Один из ящиков письменного стола по-прежнему наполовину выдвинут. В нем нет ничего, помимо нескольких карандашей. Я беру один из них, рассматриваю его. Классического желтого цвета, наполовину использован, но его конец все еще остро заточен. Повинуясь секундному импульсу, я кладу его на пол и толкаю в сторону Туне.
Карандаш катится, останавливается перед ней, и она сразу же поднимает его, немного неловко, и держит довольно странно. Зажав в кулаке, как обычно делают дети.
Затем склоняется к полу и прижимает кончик карандаша к доскам.
– Все нормально, – говорю я ей. – Смелее. Все, кто когда-то жил здесь, давно умерли, поэтому они не будут ругаться.
Туне нажимает на карандаш с такой силой, что грифель утопает в доске, оставляя на ней глубокую отметину.
– Он сломается, – говорю я ей. – Не дави так сильно, иначе он сломается.
Не знаю, почему я пытаюсь заговорить с ней снова и снова. Понимаю ведь, что она не будет отвечать.
Кончик карандаша тем временем двигается по доскам, и на них остается перевернутая буква «Y» с двумя дополнительными черточками-руками и головой сверху.
Человеческая фигурка.
Неловкими длинными штрихами Туне рисует волосы вокруг головы – грифель царапает мягкое дерево, – а потом утыкает карандаш в центр нарисованного лица и начинает двигать его по кругу. Раз за разом, раз за разом. В результате появляется рот в виде затушеванного круга.

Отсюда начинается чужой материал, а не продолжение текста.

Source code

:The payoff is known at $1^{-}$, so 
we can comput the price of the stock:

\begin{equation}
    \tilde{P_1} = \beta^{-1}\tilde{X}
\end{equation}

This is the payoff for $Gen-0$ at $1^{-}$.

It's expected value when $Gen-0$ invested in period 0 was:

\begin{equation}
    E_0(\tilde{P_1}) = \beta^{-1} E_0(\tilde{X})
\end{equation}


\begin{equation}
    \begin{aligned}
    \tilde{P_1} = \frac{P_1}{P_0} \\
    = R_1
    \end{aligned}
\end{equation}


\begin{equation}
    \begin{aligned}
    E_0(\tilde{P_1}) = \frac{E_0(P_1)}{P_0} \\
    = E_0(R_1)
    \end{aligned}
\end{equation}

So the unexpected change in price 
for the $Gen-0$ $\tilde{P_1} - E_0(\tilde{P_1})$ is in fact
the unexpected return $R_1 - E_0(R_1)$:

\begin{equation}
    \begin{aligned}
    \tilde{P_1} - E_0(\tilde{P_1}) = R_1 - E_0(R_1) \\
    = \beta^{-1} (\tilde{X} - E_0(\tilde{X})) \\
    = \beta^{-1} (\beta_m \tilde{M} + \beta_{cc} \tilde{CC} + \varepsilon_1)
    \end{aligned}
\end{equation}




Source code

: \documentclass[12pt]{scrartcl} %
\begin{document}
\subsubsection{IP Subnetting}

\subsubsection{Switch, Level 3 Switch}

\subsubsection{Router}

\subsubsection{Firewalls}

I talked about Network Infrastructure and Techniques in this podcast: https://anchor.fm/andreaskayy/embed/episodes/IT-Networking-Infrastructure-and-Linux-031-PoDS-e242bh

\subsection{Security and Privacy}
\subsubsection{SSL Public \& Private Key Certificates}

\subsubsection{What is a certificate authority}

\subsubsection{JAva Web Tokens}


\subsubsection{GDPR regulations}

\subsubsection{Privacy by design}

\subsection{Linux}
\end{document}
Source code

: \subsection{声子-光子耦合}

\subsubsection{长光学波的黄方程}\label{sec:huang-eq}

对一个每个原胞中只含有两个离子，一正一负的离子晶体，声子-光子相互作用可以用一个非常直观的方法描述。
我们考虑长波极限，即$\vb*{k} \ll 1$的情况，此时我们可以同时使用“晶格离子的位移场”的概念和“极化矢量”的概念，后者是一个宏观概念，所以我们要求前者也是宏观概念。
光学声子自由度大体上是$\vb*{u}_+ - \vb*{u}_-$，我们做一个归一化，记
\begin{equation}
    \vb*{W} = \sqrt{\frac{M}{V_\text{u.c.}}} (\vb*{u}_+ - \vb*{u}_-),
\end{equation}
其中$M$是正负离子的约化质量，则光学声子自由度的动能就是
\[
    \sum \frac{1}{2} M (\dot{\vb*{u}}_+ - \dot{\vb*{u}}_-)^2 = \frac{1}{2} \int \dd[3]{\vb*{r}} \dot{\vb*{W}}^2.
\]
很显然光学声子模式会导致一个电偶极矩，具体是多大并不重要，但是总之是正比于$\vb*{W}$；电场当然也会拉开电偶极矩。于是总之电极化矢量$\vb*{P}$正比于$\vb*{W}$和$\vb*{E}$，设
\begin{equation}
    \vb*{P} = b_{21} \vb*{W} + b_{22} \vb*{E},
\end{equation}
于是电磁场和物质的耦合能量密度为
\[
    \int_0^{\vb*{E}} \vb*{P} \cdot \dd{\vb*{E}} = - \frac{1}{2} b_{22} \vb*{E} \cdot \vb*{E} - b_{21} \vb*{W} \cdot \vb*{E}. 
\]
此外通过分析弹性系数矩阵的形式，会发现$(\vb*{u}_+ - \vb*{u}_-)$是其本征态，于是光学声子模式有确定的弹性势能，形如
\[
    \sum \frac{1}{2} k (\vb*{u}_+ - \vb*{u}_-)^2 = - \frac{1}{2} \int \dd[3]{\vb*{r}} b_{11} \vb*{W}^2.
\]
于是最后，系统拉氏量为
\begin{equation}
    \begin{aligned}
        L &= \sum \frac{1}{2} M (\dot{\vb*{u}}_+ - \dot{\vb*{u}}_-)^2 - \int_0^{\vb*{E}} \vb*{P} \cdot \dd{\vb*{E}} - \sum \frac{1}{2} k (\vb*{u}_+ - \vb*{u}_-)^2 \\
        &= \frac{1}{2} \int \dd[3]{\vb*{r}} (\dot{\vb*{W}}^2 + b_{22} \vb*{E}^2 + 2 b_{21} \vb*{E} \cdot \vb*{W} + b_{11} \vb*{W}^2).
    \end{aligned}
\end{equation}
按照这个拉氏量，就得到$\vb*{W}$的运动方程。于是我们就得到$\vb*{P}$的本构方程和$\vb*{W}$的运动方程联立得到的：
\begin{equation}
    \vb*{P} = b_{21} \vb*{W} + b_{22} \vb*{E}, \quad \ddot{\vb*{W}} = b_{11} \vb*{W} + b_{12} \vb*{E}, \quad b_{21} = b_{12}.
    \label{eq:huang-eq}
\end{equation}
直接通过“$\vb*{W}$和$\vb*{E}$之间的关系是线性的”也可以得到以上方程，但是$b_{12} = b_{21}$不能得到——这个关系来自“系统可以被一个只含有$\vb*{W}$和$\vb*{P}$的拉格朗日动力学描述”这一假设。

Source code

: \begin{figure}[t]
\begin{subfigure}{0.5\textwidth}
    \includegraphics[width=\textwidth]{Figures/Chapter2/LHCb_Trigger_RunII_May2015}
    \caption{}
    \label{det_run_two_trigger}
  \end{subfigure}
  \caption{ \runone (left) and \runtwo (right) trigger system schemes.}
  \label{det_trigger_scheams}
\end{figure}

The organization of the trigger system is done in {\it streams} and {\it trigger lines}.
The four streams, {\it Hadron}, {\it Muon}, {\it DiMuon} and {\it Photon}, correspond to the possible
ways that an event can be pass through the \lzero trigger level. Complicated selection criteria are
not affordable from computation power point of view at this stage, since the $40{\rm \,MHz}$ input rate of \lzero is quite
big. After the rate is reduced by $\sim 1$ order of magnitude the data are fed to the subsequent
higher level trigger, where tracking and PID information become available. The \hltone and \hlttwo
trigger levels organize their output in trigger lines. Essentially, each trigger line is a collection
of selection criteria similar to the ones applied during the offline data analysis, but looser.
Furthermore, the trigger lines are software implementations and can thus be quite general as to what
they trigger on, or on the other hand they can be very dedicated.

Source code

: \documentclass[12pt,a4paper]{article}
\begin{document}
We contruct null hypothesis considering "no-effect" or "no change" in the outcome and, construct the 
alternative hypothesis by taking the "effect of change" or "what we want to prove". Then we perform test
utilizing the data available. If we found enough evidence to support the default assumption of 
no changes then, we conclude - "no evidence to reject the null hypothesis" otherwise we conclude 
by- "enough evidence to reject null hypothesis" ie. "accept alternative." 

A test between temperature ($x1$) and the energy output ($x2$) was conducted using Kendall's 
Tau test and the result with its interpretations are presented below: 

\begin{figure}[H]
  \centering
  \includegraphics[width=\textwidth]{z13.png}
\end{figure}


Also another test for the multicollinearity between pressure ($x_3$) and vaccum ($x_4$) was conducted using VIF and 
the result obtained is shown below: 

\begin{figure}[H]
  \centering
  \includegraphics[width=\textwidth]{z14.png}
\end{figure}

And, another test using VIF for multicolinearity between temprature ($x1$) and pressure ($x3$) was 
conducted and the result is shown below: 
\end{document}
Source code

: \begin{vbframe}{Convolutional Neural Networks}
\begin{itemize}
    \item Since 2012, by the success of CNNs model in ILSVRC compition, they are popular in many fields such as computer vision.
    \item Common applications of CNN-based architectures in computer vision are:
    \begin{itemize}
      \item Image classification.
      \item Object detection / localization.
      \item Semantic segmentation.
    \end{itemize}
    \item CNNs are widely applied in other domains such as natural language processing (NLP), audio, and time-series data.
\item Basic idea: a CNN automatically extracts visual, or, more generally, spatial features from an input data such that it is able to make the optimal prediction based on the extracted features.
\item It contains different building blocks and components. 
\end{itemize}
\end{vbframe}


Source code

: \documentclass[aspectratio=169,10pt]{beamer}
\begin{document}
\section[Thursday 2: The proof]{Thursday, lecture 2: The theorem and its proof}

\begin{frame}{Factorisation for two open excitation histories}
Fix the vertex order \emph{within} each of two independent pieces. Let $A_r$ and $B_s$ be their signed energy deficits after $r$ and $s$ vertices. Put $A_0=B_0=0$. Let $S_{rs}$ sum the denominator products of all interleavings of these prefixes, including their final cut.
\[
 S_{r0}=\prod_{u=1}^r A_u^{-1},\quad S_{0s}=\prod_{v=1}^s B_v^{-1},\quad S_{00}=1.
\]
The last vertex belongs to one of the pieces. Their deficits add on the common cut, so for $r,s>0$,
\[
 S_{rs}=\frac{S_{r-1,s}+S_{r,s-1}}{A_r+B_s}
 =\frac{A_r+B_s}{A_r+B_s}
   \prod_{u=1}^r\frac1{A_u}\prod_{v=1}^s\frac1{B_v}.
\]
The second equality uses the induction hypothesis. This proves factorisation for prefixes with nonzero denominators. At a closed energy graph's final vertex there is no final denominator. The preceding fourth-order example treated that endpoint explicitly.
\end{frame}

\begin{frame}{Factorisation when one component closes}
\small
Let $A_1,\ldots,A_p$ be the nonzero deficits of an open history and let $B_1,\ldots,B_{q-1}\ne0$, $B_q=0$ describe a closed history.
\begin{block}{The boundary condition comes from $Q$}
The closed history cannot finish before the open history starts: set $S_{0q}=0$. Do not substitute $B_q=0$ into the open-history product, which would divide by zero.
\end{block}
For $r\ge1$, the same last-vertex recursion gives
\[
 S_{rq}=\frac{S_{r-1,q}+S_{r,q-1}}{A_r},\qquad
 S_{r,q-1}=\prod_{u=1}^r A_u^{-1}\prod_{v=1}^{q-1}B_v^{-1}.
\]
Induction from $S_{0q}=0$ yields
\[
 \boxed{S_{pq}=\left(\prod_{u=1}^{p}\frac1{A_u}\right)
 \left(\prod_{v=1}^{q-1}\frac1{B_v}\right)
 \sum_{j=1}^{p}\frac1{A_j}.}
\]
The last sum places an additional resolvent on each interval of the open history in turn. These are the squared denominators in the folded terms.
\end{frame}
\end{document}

Но тут кончик внезапно ломается, и Туне замирает, а затем издает какой-то звериный рык, идущий из глубины ее груди. При этом она смотрит не прямо на меня, а немного в сторону, но очень близко от моего лица, и у меня создается ощущение, словно она старается сказать мне что-то.
Уж слишком хорошо знакома мне нарисованная ею фигурка. Я видела ее раньше. На бумаге и на потертой поверхности стола.
Она рисует в точности как ее бабушка.
– Точно как Биргитта, – говорю я, сама не зная, сказала это себе или ей.
Услышав это имя, Туне смотрит мне прямо в глаза.